#### Material for this exercise ####

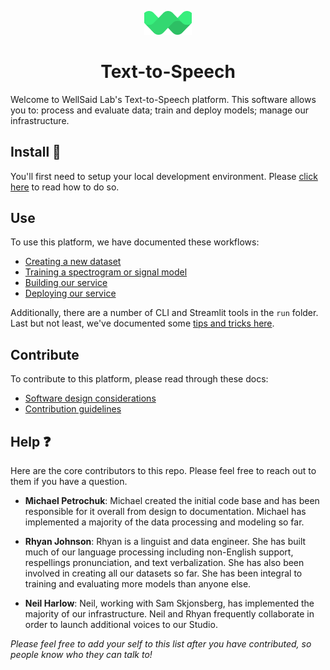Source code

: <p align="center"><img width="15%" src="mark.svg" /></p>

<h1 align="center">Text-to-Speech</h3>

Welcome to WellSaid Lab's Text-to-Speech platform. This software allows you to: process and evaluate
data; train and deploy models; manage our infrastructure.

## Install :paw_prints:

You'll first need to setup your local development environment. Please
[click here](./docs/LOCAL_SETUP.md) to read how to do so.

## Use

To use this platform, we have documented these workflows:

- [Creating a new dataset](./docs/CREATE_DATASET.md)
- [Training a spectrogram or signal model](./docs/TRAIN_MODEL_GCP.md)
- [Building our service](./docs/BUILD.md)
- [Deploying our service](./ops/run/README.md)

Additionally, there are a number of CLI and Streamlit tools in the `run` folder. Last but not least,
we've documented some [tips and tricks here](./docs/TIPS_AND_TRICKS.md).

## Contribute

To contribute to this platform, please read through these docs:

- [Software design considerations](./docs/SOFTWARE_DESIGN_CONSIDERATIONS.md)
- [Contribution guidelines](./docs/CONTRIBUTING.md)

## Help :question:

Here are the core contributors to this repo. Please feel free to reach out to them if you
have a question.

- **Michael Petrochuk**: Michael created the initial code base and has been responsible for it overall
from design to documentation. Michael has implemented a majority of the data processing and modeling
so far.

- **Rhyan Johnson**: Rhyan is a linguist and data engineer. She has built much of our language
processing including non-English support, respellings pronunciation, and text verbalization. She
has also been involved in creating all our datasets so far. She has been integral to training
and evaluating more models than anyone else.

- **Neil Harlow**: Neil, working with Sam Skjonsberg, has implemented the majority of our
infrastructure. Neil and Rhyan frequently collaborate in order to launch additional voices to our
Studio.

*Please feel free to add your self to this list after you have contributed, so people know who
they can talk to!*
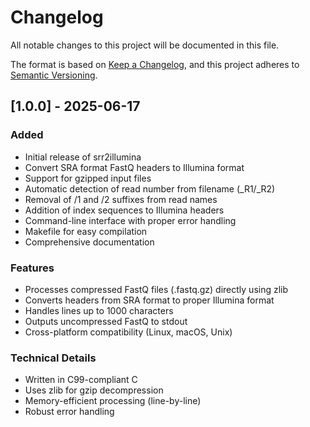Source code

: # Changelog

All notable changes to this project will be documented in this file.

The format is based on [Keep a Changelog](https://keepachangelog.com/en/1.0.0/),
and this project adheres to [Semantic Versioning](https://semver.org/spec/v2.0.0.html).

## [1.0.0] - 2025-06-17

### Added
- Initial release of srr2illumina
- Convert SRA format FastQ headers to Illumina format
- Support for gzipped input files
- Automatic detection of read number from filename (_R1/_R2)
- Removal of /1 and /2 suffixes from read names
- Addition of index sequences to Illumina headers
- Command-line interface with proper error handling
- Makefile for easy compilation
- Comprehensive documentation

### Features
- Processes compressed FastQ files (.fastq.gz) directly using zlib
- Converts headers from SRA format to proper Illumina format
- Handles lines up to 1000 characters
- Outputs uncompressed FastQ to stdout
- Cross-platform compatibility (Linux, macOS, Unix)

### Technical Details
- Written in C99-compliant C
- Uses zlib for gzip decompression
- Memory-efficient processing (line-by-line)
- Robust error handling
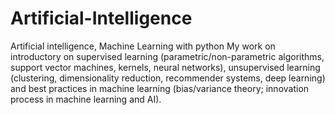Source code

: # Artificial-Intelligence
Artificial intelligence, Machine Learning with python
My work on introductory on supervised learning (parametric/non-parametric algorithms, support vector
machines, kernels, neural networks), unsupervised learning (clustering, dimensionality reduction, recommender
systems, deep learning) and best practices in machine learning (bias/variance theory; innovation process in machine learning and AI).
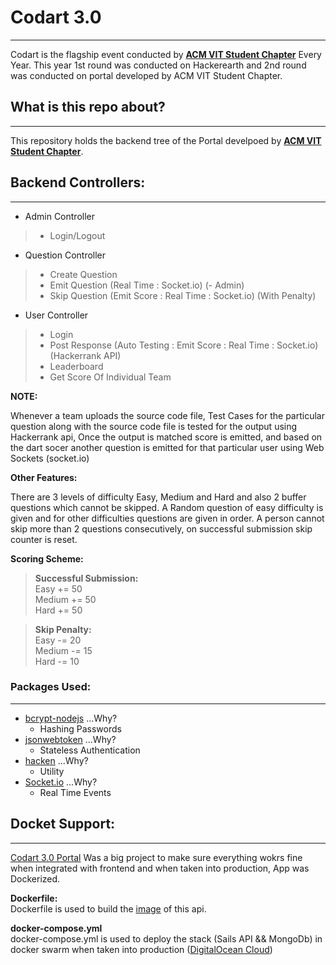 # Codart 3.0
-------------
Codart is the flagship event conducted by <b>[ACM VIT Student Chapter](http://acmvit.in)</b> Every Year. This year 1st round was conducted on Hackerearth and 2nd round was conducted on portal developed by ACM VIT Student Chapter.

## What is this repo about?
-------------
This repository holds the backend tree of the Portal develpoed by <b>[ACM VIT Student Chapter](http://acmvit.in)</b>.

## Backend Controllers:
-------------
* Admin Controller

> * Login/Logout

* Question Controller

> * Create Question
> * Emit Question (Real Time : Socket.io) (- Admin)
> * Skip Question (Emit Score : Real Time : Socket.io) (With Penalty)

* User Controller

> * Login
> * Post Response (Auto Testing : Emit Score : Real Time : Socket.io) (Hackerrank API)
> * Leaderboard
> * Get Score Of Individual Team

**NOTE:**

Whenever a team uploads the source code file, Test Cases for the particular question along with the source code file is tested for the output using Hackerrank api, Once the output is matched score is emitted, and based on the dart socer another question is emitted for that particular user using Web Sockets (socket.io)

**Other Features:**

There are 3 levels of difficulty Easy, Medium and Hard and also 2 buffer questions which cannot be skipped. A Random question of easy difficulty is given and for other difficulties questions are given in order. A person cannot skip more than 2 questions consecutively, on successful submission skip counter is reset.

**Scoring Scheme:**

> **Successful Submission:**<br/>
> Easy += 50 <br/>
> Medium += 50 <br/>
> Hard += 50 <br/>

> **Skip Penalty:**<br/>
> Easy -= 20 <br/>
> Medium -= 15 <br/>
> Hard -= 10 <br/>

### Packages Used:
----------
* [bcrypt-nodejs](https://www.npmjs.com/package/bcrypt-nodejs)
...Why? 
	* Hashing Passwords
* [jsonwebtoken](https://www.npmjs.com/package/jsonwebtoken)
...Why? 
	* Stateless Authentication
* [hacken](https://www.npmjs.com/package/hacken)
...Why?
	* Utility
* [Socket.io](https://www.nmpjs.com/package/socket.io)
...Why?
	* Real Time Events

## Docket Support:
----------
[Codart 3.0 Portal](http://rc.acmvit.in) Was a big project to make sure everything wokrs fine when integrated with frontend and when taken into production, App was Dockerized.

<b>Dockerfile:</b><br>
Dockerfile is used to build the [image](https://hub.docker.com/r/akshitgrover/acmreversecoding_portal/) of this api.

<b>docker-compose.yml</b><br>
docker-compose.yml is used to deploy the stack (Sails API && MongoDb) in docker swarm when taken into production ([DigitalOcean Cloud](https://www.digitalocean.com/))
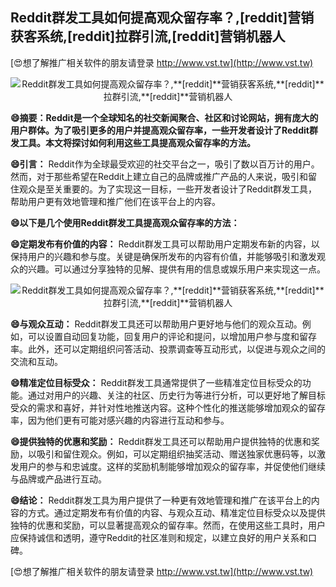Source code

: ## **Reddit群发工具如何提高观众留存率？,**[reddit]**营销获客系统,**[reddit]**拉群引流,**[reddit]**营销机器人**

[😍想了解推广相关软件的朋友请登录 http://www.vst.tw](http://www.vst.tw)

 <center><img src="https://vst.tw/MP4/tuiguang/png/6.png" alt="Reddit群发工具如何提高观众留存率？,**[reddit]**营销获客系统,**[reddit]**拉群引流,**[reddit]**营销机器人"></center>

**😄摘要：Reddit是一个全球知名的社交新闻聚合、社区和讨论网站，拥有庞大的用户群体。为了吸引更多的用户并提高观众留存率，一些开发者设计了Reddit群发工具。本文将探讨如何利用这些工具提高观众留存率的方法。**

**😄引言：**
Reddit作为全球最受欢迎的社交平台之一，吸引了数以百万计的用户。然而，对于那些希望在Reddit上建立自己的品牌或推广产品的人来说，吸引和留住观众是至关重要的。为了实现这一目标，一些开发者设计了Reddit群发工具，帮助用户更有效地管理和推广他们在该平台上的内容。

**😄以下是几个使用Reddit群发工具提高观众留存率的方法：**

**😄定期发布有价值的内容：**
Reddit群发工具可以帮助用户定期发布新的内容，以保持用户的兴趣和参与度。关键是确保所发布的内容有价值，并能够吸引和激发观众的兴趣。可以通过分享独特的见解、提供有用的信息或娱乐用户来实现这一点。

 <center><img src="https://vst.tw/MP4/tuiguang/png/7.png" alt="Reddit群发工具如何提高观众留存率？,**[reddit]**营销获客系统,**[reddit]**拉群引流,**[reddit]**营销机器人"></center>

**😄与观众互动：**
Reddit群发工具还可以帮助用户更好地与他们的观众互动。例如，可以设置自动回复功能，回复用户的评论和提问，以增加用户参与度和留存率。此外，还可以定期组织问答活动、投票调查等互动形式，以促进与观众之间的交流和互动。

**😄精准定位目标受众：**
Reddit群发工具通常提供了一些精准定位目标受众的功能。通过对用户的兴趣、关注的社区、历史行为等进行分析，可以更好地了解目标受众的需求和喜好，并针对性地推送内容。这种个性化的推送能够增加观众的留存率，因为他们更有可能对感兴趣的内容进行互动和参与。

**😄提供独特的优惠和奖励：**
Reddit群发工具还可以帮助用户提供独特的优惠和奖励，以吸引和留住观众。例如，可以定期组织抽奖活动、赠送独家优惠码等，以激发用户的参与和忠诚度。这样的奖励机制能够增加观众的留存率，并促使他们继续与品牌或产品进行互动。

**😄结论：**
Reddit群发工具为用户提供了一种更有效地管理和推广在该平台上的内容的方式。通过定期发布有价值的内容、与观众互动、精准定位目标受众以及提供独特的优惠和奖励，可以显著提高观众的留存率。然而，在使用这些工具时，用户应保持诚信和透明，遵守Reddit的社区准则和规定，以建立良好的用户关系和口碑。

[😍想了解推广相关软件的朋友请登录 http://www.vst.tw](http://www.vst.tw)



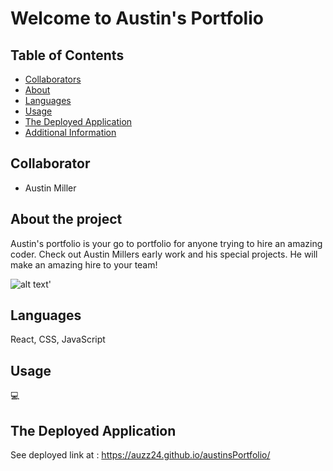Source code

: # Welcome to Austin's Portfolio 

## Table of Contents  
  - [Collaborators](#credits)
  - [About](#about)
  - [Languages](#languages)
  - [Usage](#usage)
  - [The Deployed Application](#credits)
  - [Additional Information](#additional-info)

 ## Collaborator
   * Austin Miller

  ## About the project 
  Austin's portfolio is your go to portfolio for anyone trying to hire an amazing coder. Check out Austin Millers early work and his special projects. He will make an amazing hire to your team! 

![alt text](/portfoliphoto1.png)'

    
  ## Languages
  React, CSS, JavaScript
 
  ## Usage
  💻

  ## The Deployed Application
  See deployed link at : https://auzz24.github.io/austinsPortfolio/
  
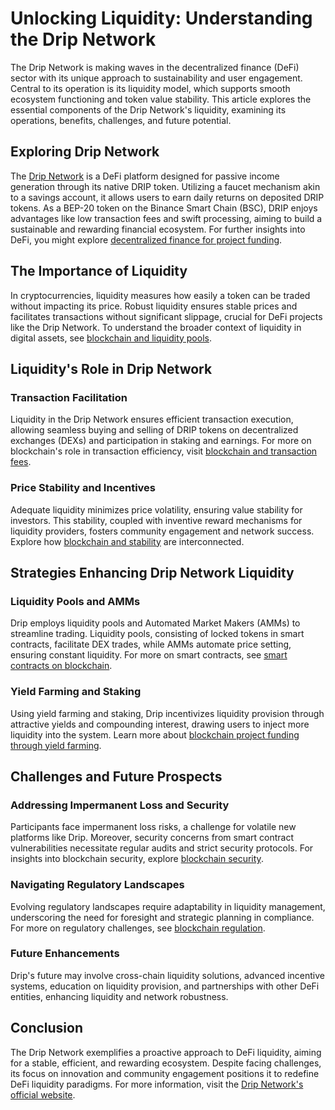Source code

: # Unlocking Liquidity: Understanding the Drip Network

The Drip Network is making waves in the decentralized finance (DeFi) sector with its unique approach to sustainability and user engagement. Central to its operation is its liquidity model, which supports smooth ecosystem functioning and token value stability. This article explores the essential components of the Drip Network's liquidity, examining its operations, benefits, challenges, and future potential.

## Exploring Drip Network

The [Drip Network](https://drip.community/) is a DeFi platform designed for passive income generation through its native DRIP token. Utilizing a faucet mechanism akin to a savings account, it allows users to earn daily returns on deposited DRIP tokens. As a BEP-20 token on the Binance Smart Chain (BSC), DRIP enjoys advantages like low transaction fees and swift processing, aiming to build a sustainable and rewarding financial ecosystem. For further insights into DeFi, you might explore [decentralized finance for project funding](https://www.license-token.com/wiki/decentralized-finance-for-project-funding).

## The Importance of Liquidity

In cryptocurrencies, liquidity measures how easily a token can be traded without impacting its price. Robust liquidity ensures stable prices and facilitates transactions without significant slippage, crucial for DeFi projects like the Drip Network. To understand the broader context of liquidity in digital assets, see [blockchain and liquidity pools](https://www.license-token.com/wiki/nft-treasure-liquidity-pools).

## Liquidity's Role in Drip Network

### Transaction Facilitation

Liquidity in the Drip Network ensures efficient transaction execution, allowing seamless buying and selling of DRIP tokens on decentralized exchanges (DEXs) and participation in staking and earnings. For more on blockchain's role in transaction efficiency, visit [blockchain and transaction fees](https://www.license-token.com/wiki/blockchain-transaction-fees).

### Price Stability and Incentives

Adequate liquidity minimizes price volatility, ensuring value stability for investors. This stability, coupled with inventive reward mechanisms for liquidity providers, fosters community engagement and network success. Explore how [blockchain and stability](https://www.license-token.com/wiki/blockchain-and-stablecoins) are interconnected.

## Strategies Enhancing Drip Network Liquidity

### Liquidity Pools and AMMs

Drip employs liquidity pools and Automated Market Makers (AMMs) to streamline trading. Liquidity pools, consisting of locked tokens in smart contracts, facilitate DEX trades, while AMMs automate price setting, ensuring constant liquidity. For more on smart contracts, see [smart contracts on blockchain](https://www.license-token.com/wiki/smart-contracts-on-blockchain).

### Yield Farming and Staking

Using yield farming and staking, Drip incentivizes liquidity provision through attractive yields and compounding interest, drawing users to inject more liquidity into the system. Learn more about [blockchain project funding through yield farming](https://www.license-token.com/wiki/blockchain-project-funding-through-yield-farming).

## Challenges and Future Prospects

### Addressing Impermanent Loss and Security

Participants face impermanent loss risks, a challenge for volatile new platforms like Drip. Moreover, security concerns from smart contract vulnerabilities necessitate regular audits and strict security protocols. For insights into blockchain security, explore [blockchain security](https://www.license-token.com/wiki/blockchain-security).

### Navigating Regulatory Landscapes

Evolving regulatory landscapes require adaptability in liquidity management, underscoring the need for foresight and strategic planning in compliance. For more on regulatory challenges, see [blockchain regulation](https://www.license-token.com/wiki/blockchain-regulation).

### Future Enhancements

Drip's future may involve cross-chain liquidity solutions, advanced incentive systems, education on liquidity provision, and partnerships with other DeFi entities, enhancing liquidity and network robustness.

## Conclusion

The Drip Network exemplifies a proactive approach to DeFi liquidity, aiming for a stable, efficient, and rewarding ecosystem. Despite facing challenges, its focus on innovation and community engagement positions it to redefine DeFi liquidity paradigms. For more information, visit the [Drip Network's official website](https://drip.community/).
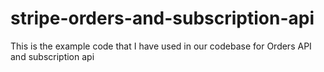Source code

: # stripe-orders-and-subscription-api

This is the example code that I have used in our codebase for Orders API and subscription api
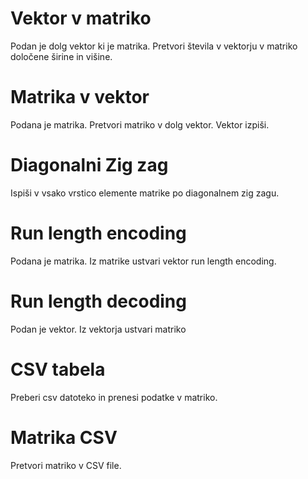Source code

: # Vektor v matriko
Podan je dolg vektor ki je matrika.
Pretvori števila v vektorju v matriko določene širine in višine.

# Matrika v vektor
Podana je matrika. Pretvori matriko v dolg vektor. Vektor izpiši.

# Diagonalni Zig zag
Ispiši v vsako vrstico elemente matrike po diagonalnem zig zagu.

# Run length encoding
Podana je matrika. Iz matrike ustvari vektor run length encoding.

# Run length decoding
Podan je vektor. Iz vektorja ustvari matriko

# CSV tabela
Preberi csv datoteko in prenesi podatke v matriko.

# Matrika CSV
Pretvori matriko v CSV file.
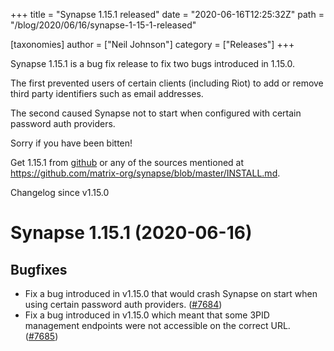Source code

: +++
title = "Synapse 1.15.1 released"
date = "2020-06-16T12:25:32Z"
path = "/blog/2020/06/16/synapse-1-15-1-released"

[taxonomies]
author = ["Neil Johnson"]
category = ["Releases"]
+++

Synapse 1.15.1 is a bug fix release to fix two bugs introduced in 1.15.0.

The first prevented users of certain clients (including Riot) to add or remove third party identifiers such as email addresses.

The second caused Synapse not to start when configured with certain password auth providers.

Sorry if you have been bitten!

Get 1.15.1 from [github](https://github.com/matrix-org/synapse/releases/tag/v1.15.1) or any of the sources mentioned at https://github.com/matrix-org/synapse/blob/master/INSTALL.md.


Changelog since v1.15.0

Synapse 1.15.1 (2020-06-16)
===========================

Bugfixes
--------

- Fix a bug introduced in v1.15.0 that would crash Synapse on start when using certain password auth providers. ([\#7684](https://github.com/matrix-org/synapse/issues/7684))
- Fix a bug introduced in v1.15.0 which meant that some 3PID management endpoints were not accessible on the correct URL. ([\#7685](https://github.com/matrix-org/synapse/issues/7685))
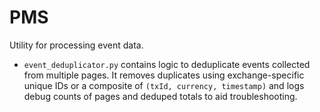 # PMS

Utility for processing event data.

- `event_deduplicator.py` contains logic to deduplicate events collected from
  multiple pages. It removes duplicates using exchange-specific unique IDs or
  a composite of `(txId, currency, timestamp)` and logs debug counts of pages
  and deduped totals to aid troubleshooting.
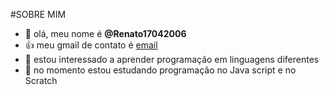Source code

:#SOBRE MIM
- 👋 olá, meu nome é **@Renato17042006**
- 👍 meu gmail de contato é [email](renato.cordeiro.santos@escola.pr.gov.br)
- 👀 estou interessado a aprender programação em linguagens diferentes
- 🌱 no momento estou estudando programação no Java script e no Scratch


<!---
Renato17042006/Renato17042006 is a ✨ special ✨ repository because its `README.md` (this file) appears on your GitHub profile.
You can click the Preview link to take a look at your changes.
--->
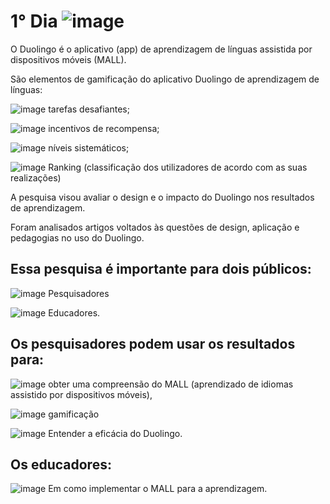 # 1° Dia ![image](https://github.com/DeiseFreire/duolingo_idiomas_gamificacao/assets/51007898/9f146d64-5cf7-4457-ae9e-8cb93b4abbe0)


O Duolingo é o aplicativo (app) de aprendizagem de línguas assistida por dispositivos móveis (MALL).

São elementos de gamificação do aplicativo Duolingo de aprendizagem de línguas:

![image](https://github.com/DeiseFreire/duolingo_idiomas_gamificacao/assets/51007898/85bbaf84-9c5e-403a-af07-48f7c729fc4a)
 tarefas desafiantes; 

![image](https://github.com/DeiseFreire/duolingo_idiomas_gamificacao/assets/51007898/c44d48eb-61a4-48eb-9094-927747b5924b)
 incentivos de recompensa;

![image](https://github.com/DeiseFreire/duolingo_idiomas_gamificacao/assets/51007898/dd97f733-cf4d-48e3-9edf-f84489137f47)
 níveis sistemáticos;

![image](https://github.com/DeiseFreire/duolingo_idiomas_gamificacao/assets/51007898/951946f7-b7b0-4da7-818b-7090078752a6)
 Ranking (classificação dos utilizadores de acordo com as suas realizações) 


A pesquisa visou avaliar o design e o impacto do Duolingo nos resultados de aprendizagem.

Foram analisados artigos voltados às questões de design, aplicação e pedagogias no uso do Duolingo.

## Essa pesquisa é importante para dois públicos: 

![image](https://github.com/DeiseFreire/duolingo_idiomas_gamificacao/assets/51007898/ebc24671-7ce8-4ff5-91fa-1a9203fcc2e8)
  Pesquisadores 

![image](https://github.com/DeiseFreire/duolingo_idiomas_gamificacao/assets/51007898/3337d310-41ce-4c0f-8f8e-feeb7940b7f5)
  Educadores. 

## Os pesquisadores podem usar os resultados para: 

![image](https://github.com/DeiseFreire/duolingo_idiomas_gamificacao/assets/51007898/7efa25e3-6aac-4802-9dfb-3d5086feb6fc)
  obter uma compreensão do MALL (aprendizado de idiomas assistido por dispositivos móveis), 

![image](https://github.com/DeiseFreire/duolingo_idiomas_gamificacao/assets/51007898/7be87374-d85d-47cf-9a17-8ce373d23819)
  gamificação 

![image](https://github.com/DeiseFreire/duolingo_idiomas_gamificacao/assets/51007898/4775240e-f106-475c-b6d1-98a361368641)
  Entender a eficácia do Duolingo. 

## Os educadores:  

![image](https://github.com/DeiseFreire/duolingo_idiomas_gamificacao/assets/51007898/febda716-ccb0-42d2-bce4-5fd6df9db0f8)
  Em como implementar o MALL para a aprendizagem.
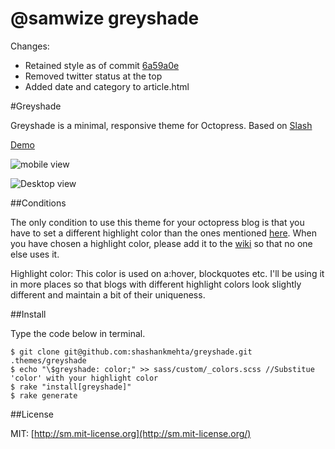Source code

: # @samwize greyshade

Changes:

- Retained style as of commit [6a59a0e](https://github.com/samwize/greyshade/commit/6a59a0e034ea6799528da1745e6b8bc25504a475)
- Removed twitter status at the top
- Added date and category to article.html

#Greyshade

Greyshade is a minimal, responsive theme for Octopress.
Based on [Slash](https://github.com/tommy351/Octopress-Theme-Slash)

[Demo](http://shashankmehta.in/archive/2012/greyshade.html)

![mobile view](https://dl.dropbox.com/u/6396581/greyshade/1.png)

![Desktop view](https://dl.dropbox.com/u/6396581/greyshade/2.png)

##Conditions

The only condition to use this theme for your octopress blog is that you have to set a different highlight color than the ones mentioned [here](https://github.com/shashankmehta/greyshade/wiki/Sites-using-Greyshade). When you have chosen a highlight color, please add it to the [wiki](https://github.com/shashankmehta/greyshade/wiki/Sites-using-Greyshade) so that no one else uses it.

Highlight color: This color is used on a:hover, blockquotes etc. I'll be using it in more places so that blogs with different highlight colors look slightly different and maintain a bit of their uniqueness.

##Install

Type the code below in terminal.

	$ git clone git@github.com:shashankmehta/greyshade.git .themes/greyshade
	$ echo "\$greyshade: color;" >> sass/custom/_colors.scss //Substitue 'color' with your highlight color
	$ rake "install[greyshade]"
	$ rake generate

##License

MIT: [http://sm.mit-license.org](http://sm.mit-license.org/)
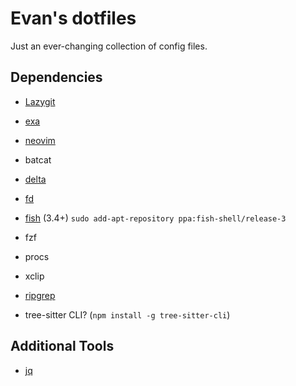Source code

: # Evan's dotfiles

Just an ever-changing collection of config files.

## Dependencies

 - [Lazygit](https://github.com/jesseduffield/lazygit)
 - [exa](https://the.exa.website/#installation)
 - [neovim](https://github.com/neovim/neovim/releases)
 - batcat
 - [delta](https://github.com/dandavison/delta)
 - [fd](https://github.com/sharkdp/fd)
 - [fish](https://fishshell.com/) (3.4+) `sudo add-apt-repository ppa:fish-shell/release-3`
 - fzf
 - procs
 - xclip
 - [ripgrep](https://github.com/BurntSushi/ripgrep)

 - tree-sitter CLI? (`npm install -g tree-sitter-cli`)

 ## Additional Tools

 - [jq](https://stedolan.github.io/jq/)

####

What the task asks
For the word "Speech", show every line of the entries that holds it.

Written solution
<h1 align="center">Text-to-Speech</h3>
Welcome to WellSaid Lab's Text-to-Speech platform. This software allows you to: process and evaluate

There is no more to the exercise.